# Aim of the exercise:
Report each line of the records below that uses the word "argv".

Record set Block Start

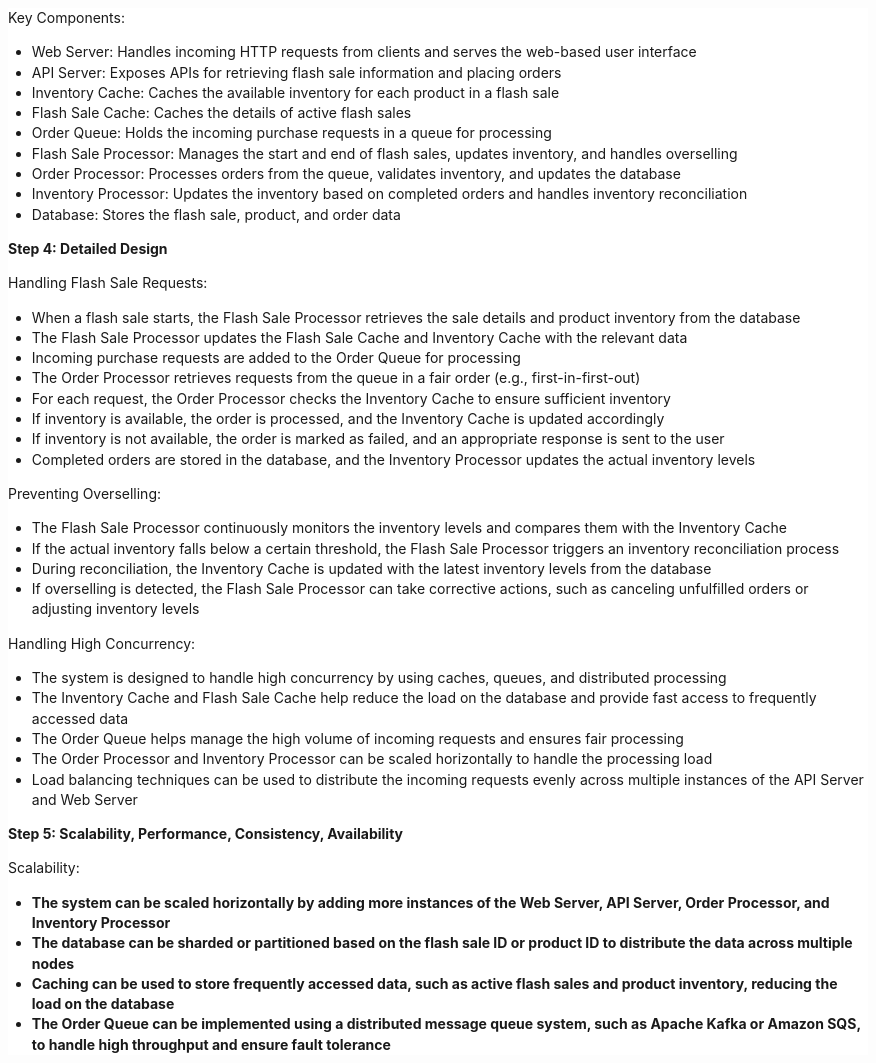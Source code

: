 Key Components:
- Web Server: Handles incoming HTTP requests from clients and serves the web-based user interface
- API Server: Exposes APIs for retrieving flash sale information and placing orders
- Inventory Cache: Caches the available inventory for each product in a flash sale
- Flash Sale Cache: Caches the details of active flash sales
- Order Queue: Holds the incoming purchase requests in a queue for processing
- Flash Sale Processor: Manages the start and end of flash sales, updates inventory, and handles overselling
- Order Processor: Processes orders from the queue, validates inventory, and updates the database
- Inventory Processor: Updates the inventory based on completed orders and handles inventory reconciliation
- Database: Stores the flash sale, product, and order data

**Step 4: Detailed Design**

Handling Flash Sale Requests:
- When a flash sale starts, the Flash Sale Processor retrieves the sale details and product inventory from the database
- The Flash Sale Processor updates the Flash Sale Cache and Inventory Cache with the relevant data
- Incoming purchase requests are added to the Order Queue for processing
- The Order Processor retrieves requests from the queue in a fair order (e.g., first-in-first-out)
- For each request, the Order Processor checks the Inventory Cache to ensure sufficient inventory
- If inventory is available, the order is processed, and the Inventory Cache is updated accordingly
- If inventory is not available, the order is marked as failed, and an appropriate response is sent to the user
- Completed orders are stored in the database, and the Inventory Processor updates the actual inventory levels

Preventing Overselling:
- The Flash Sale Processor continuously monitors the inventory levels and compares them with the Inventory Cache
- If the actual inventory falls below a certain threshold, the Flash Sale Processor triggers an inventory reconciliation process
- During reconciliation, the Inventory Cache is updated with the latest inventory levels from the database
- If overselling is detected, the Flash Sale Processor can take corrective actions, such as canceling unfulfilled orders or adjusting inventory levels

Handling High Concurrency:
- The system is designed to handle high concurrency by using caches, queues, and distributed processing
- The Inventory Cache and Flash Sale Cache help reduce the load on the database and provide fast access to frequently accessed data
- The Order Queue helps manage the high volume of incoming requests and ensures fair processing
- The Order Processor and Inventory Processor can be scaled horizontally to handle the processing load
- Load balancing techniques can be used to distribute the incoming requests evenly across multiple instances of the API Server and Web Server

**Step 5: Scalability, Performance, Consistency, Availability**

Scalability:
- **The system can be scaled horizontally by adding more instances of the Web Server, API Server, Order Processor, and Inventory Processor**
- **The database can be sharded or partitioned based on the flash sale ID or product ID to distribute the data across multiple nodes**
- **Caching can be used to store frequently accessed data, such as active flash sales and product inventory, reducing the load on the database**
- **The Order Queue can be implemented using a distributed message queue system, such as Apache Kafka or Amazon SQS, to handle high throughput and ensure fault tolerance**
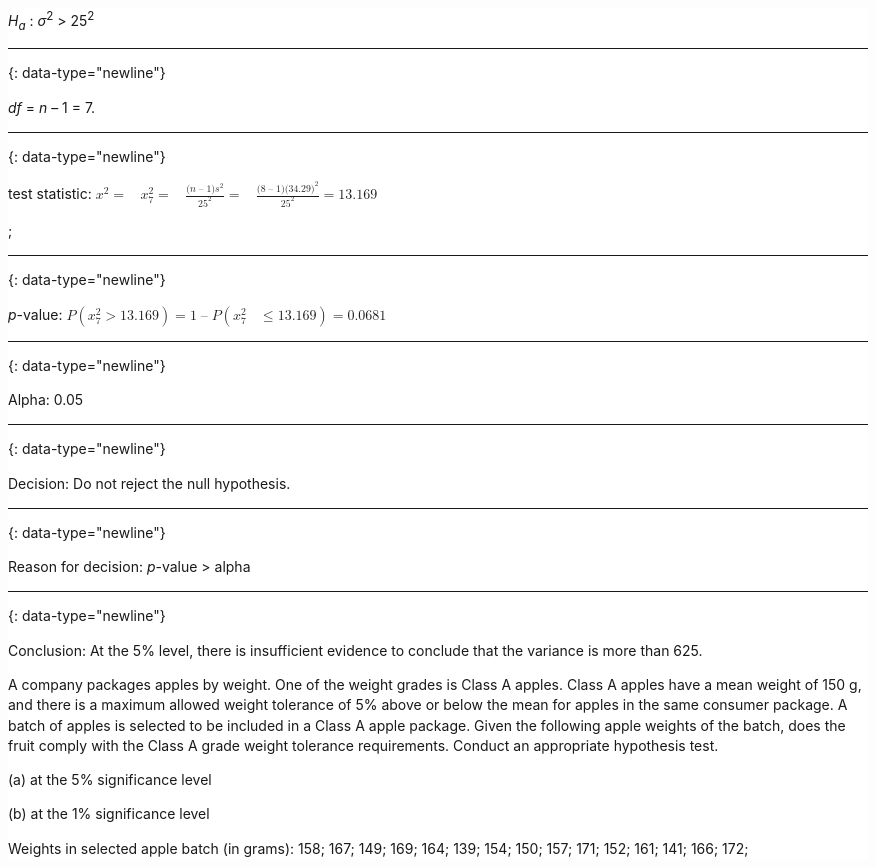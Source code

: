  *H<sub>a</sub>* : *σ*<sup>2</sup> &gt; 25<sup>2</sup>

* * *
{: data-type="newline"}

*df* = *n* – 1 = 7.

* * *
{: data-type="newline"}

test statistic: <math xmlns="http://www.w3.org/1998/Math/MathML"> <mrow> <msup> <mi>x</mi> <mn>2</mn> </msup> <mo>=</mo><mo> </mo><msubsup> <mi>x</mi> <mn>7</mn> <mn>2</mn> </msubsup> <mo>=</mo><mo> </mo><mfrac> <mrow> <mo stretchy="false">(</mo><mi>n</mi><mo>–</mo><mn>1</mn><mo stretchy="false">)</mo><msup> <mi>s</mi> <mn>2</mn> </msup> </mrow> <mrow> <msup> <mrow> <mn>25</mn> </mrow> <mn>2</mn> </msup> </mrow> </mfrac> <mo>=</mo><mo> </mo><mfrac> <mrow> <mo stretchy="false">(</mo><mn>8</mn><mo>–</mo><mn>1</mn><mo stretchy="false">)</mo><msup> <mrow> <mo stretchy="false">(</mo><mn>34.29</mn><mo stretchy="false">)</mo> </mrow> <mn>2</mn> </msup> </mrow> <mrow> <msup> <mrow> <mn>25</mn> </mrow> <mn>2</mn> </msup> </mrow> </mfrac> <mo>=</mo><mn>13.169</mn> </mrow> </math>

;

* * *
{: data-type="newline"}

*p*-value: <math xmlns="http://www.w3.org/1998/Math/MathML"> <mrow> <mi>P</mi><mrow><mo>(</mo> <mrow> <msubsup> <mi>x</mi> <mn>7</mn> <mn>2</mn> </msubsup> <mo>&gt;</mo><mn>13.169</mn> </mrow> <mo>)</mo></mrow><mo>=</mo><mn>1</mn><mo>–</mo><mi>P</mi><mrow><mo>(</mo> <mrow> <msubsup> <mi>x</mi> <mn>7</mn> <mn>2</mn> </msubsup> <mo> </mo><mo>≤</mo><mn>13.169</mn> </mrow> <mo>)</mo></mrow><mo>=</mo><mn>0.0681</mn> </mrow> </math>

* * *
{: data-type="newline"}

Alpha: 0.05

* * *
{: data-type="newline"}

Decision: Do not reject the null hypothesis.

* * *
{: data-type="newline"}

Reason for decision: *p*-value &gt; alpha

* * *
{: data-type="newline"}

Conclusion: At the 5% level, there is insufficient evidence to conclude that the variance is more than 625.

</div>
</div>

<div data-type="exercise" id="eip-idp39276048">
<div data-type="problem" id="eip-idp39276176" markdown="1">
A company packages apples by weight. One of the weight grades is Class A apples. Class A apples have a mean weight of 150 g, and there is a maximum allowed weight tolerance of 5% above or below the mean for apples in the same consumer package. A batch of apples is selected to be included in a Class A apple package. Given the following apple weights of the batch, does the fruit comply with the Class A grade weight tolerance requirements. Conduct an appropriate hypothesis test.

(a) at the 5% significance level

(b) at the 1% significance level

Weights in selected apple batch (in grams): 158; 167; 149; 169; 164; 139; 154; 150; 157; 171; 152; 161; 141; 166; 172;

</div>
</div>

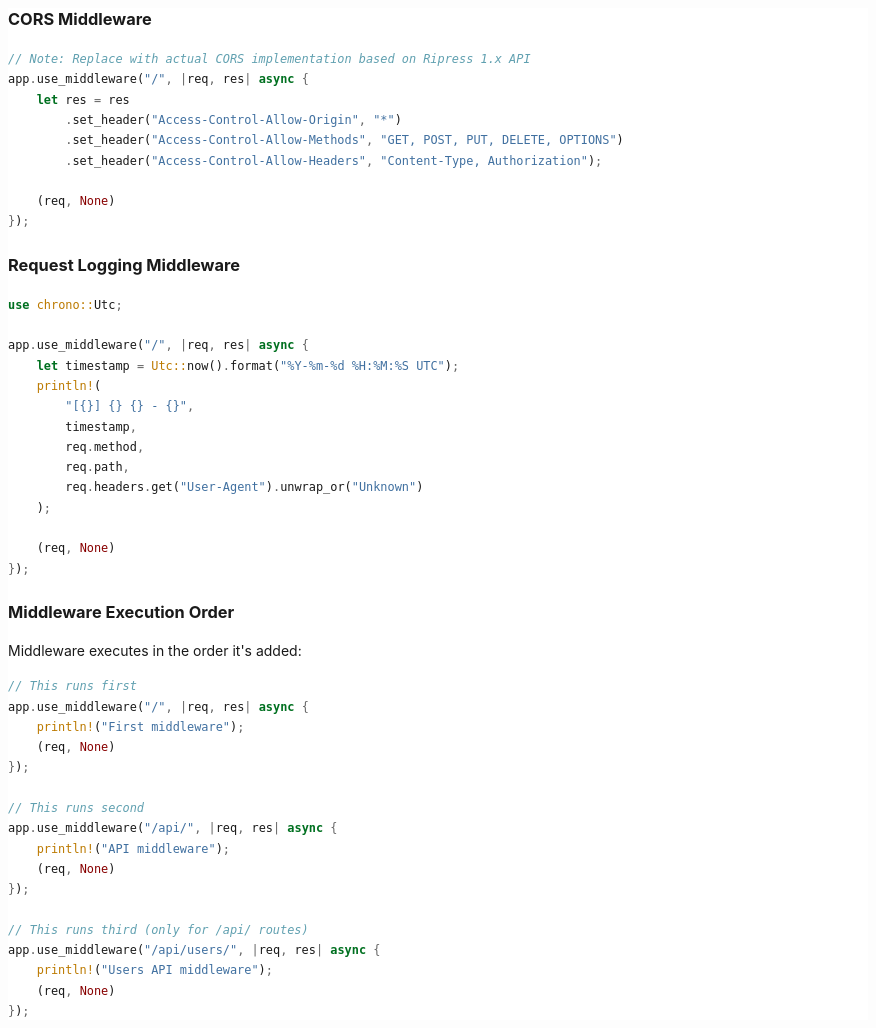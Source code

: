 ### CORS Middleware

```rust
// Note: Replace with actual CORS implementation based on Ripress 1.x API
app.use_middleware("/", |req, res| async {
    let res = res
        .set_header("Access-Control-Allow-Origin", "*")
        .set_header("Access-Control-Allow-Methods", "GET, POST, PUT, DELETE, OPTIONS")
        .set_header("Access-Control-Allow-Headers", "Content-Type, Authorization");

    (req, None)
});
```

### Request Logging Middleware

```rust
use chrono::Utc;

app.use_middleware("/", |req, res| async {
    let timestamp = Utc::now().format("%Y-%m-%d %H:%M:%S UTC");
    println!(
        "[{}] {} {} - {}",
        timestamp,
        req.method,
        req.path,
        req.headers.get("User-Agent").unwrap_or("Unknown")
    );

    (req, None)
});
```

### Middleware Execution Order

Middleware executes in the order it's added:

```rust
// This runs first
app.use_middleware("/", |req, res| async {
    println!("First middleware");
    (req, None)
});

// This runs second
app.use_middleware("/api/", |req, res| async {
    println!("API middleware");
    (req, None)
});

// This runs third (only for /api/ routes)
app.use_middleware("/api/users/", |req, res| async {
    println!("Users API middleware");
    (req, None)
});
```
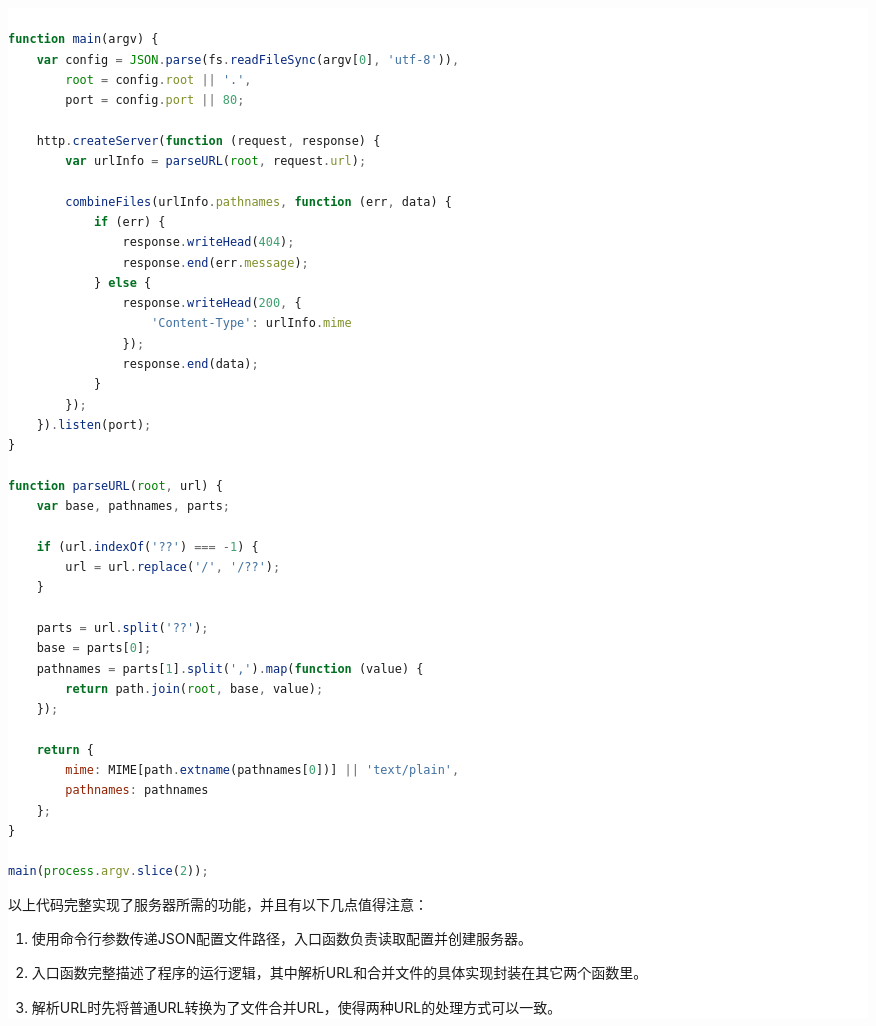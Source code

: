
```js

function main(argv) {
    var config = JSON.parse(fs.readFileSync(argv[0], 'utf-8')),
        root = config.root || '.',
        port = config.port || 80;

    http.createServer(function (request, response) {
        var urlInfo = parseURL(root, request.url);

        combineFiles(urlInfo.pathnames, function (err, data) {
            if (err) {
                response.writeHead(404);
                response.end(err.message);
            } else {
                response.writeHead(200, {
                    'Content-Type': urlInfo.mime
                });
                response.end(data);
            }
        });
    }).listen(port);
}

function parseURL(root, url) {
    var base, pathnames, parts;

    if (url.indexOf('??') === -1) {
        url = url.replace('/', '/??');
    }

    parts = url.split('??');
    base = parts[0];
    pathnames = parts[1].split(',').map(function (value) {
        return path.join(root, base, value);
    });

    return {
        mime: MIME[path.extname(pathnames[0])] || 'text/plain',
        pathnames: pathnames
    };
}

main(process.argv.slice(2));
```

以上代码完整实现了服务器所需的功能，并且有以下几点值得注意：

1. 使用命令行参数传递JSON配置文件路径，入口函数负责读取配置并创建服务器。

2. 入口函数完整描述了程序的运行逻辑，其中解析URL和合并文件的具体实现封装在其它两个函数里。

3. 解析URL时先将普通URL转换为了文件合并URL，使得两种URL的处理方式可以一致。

Record set Block End

# Response below:
function main(argv) {
    var config = JSON.parse(fs.readFileSync(argv[0], 'utf-8')),
main(process.argv.slice(2));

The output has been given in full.